Mycorestoration is the use of fungi to repair or restore the weakend immune systems of environments while creating practical & sustainable techniques that allow us to live more symbiotically with our environment.
Fungi have been proven to be cheap, effective, and environmentally sound. By utilizing the methods and techniques that mycorestoration produces - we can rejuvenate, enrich, and nourish our ecosystems while drastically cutting down our carbon footprint or GHG emissions and more.
Mycorestoration acts as an umbrella over mycoforestry, mycoremediation, mycofiltration, and mycopesticides each with their own distinct functions and benefits.
Mycoforestry: An ecological science/type of permaculture that enriches and enhances the plant communities within a forest through the introduction of mycorrhizal and saprotrophic fungi, this is especially useful for agroforestry techniques when intentionally introducing tree or shrub crops within forests.
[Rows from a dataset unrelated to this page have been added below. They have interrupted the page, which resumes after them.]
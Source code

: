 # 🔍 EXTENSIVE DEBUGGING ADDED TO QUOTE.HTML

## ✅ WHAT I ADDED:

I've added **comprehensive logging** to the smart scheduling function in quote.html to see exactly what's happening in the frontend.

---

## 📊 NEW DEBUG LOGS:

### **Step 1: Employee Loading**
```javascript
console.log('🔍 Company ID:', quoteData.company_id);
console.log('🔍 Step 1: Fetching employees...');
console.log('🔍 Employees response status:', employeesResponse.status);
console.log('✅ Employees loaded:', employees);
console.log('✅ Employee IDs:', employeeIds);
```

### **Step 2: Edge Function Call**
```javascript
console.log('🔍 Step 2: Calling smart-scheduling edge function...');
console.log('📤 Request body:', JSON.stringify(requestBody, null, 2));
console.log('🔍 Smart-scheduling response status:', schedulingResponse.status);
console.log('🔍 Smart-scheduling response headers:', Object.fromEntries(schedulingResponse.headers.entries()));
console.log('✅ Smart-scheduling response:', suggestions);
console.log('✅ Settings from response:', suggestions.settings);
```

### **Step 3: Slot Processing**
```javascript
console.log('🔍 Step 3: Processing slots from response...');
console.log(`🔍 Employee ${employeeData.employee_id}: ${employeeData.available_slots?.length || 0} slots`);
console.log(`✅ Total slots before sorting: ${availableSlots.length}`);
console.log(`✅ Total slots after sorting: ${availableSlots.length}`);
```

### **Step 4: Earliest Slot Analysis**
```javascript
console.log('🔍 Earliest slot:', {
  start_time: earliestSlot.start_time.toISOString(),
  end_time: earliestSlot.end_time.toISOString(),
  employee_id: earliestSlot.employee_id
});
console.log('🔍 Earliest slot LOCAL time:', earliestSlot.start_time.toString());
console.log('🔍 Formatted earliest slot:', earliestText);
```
Mycoremediation: A form of bioremediation that encompasses methods utilizing fungi to help purify ecosystems of pollutants, toxins, and other material that is hard to recycle, keeping our ecosystems healthy and sustainable.
Mycofiltration: The use of mycelium as a membrane to filter out pathogens such as protozoa, bacteria, and viruses as well as filtering out pollutants, chemical toxins, and silt. Mycofiltration can be applied at many sites such as farms, suburban areas, urban areas, watersheds, factories, roads, and stressed, harmed, or malnourished habitats all of which would either reduce our impact on our surrounding ecosystems or help rejuvenate and enrich it.
Mycopesticides: The use of fungi to control pests. Pests like insects and nematodes to weeds and other fungi. This also has many applications as mycopesticides can be used for pest control not only in residential and commercial buildings but in agricultural crop fields or indoor urban farms. This will eliminate the need and usage of synthetic and/or destructive pesticides like round up which do a lot more harm than good compared to mycopesticides which not only fulfill the job in an organic way, but the mycelium is beneficial to the crop.
Mycomaterials: The concept of using fungi as material to create practical items anywhere from clothes, shoes, packaging material, bee houses, human houses, and even canoes! Fungal bricks from spent substrate produced by mushroom farms are fired and compressed into mushroom bricks. These mushroom bricks are fire resistant, great insulators, and have superb compressive strength. These bricks can be stacked and further processed with clay or plaster to create homes, buildings, and facilities
During the evolution of humankind, we have become the apex disease of our earth. Polluting our ecosystems, oceans, and atmospheres as well as deforesting our jungles and rainforests due to our indirect or direct actions for overall capitalization. With mycorestoration we can rejuvenate, enrich, and nourish our ecosystems, greatly reduce our carbon footprint or GHG emissions, and live more symbiotically and sustainably with our earth!